В семейном родстве с Суворовым состоял граф Д. Хвостов, который был мужем племянницы генералиссимуса. Хвостов был страстным сочинителем стихов, по преимуществу бездарных, но сам он высоко ставил себя как поэта. Суворов отговаривал его от сочинительства. Незадолго до кончины тяжело больной Суворов принимал близких и родственников, давал им последние наставления и советы. Пришедшего к нему Хвостова слабеющий Суворов заклинал как «доброго и честного человека» бросить стихоплетство, отказаться от этой глупой страсти, дабы не быть посмешищем для общества. Поцеловав руку умирающего, уязвленный Хвостов вышел и на расспросы собравшихся в зале о самочувствии генералиссимуса отвечал: «Увы, уже без сознания, только бредит».
Завещание Суворова потомкам гласило: «Потомство мое прошу брать мой пример: всякое дело начинать с благословением Божьим; до издыхания быть верным государю и отечеству; избегать роскоши, праздности, корыстолюбия и искать славы через истину и добродетель, которые суть мои символы».
Среди учеников Суворова были Кутузов, Багратион, Ермолов, Милорадович...

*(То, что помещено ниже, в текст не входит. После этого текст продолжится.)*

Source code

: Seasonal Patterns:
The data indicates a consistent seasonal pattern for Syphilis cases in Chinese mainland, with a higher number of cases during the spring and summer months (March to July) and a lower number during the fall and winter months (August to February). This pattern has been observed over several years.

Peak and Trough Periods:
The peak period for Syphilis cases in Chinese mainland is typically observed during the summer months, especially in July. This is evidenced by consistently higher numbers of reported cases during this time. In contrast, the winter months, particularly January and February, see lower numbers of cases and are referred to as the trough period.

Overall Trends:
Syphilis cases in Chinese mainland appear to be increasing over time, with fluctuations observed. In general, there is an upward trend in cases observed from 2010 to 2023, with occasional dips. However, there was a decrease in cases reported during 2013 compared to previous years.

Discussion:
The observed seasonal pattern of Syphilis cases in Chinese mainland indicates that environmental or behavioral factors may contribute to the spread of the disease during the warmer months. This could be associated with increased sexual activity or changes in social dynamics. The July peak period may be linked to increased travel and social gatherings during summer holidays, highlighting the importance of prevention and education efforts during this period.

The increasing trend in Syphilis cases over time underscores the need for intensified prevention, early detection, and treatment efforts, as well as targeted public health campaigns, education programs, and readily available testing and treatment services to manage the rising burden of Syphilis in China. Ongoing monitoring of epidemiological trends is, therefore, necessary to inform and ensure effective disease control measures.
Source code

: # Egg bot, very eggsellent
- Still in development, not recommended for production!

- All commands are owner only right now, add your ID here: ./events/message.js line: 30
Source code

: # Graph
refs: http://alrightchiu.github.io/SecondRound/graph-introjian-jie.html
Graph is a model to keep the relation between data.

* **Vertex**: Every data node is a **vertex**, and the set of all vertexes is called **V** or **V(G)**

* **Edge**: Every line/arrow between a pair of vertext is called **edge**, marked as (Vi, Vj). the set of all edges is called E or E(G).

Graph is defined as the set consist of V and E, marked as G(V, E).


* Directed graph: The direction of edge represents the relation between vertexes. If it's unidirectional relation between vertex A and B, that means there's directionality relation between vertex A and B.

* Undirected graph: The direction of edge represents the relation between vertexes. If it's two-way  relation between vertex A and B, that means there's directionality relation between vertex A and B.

Во время перехода суворовских войск через альпийский перевал Сен-Готард в 1799 г. в авангарде шла колонна генерала Милорадовича. При спуске с крутой горы в долину, занятую французами, солдаты заколебались. Заметив это, отважный Милорадович воскликнул: «Посмотрите, как возьмут в плен вашего генерала! » — и покатился на спине с утеса. Солдаты, беззаветно любившие своего командира, дружно последовали за ним.